A key point Waksman made was on the issue of scaffold malapposition – when a stent's struts separate from the vessel wall. He cited a cohort study, presented in 2011 at the American College of Cardiology
of the Absorb that showed an 81.1% rate of malapposition. “In contrast in the magnesium the OCT demonstrated a very minimal malapposition post procedure at 6 months and 12 months...respectively the metal is performing better,” Waksman said, citing a year-long study
of the Biosolve magnesium scaffold (also known as DREAMS) by Biotronik, which showed 97.3% of the stents still apposed after 12 months.
|A 12-month study of Biosolve showed very little malapposition among implants. (image courtesy Ron Waksman / TCT Conference)
What about Patient Outcomes?
Differences in structure or perception aside, what doctors really want to know is what are the patient outcomes when it comes to polymer versus metal.
A Biotronik-funded study
on the Biosolve-I showed no instances of cardiac death or scaffold thrombosis, and low instances of target lesion failure, myocardial infarction, and target lesion revascularization up to 12 months for the Biosolve. Waksman also talked of the next generation Biosolve (the Biosolve-II) which will be more flexible and feature slower dismantling and absorption rates (magnesium currently absorbs faster than PLLA), and increased deployment diameter, and higher acute radial force among other features.

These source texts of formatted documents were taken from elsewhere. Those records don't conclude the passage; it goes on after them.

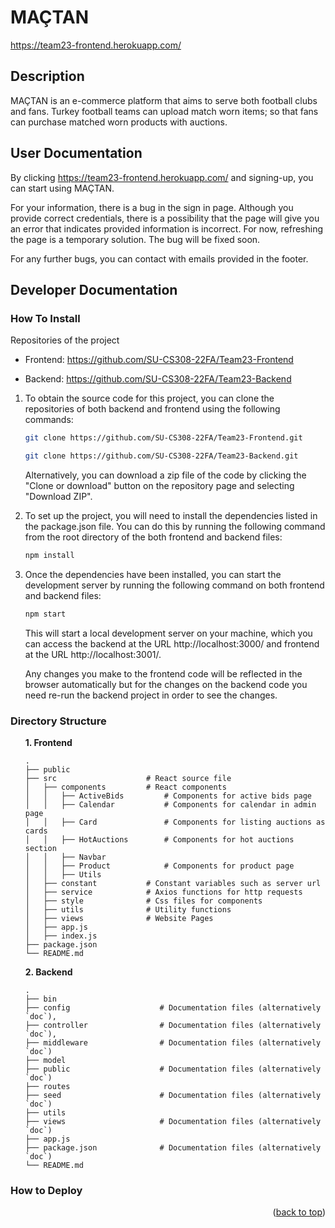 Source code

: # MAÇTAN
https://team23-frontend.herokuapp.com/

## Description

MAÇTAN is an e-commerce platform that aims to serve both football clubs and fans. Turkey football teams can upload match worn items; so that fans can purchase matched worn products with auctions.

## User Documentation

By clicking https://team23-frontend.herokuapp.com/ and signing-up, you can start using MAÇTAN.

For your information, there is a bug in the sign in page. Although you provide correct credentials, there is a possibility that the page will give you an error that indicates provided information is incorrect. For now, refreshing the page is a temporary solution. The bug will be fixed soon. 

For any further bugs, you can contact with emails provided in the footer.

## Developer Documentation

### How To Install

Repositories of the project

   * Frontend: https://github.com/SU-CS308-22FA/Team23-Frontend
   
   * Backend: https://github.com/SU-CS308-22FA/Team23-Backend

1. To obtain the source code for this project, you can clone the repositories of both backend and frontend using the following commands:
   ```sh
   git clone https://github.com/SU-CS308-22FA/Team23-Frontend.git
   ``` 
   ```sh
   git clone https://github.com/SU-CS308-22FA/Team23-Backend.git
   ``` 
   Alternatively, you can download a zip file of the code by clicking the "Clone or download" button on the repository page and selecting "Download ZIP".

2. To set up the project, you will need to install the dependencies listed in the package.json file. You can do this by running the following command from the root directory of the both frontend and backend files:
   ```sh
   npm install
   ```
3. Once the dependencies have been installed, you can start the development server by running the following command on both frontend and backend files:
   ```js
   npm start
   ```
   This will start a local development server on your machine, which you can access the backend at the URL http://localhost:3000/ and frontend at the URL http://localhost:3001/. 
   
   Any changes you make to the frontend code will be reflected in the browser automatically but for the changes on the backend code you need re-run the backend project in order to see the changes.

### Directory Structure

<ol>
  <b>1. Frontend</b>
  
    .
    ├── public
    ├── src                    # React source file
    │   ├── components         # React components 
    │   │   ├── ActiveBids         # Components for active bids page
    │   │   ├── Calendar           # Components for calendar in admin page
    │   │   ├── Card               # Components for listing auctions as cards
    │   │   ├── HotAuctions        # Components for hot auctions section
    │   │   ├── Navbar            
    │   │   ├── Product            # Components for product page
    │   │   ├── Utils        
    │   ├── constant           # Constant variables such as server url
    │   ├── service            # Axios functions for http requests
    │   ├── style              # Css files for components
    │   ├── utils              # Utility functions
    │   ├── views              # Website Pages
    │   ├── app.js             
    │   ├── index.js           
    ├── package.json           
    └── README.md  


  <b>2. Backend</b>
  
  
    .
    ├── bin
    ├── config                    # Documentation files (alternatively `doc`),
    ├── controller                # Documentation files (alternatively `doc`),
    ├── middleware                # Documentation files (alternatively `doc`)
    ├── model
    ├── public                    # Documentation files (alternatively `doc`)    
    ├── routes
    ├── seed                      # Documentation files (alternatively `doc`)    
    ├── utils
    ├── views                     # Documentation files (alternatively `doc`)
    ├── app.js
    ├── package.json              # Documentation files (alternatively `doc`)
    └── README.md  
    
   
</ol>   

### How to Deploy

<p align="right">(<a href="#readme-top">back to top</a>)</p>

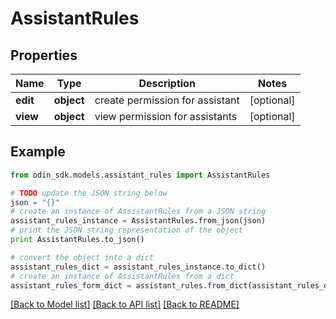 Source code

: # AssistantRules


## Properties

Name | Type | Description | Notes
------------ | ------------- | ------------- | -------------
**edit** | **object** | create permission for assistant | [optional] 
**view** | **object** | view permission for assistants | [optional] 

## Example

```python
from odin_sdk.models.assistant_rules import AssistantRules

# TODO update the JSON string below
json = "{}"
# create an instance of AssistantRules from a JSON string
assistant_rules_instance = AssistantRules.from_json(json)
# print the JSON string representation of the object
print AssistantRules.to_json()

# convert the object into a dict
assistant_rules_dict = assistant_rules_instance.to_dict()
# create an instance of AssistantRules from a dict
assistant_rules_form_dict = assistant_rules.from_dict(assistant_rules_dict)
```
[[Back to Model list]](../README.md#documentation-for-models) [[Back to API list]](../README.md#documentation-for-api-endpoints) [[Back to README]](../README.md)


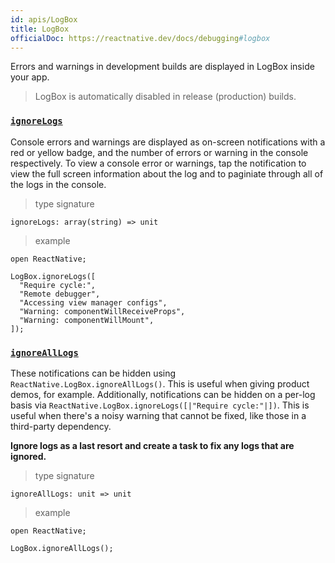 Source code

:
 ```yaml
---
id: apis/LogBox
title: LogBox
officialDoc: https://reactnative.dev/docs/debugging#logbox
---
```


Errors and warnings in development builds are displayed in LogBox inside your app.

> LogBox is automatically disabled in release (production) builds.

### [`ignoreLogs`](https://reactnative.dev/docs/debugging#console-errors-and-warnings)


Console errors and warnings are displayed as on-screen notifications with a red or yellow badge, and the number of errors or warning in the console respectively. To view a console error or warnings, tap the notification to view the full screen information about the log and to paginiate through all of the logs in the console.

> type signature

```reason
ignoreLogs: array(string) => unit
```

> example

```reason
open ReactNative;

LogBox.ignoreLogs([
  "Require cycle:",
  "Remote debugger",
  "Accessing view manager configs",
  "Warning: componentWillReceiveProps",
  "Warning: componentWillMount",
]);
```

### [`ignoreAllLogs`](https://reactnative.dev/docs/debugging#console-errors-and-warnings)

These notifications can be hidden using `ReactNative.LogBox.ignoreAllLogs()`. This is useful when giving product demos, for example. Additionally, notifications can be hidden on a per-log basis via `ReactNative.LogBox.ignoreLogs([|"Require cycle:"|])`. This is useful when there's a noisy warning that cannot be fixed, like those in a third-party dependency.

**Ignore logs as a last resort and create a task to fix any logs that are ignored.**

> type signature

```reason
ignoreAllLogs: unit => unit
```

> example

```reason
open ReactNative;

LogBox.ignoreAllLogs();
```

Polymer advocates may wish to note that the Biosolve-II will employ a PLLA coating for drug delivery - fueling speculation that a combination product may be the ideal solution.
The interventional cardiologist are used to metallic stents and prefer to use them,” Waksman said, noting that studies for the Biosolve-II are currently gearing up. “Plastic is not metal it is thick, hard to expand, and tends to break.” Waksman believes that if studies show metallic ioresorbable stents to have comparable efficacy to standard metallic stents then devices like Biosolve will win the day.
While both sides are showing some pros and cons - and clinicians have said they like both options - the ultimate question on clinicians' minds is whether PLLA can ever physically match the properties of metal and whether metal can overcome some of its other challenges to match the safety of PLLA. Only time, and more clinical data, will tell.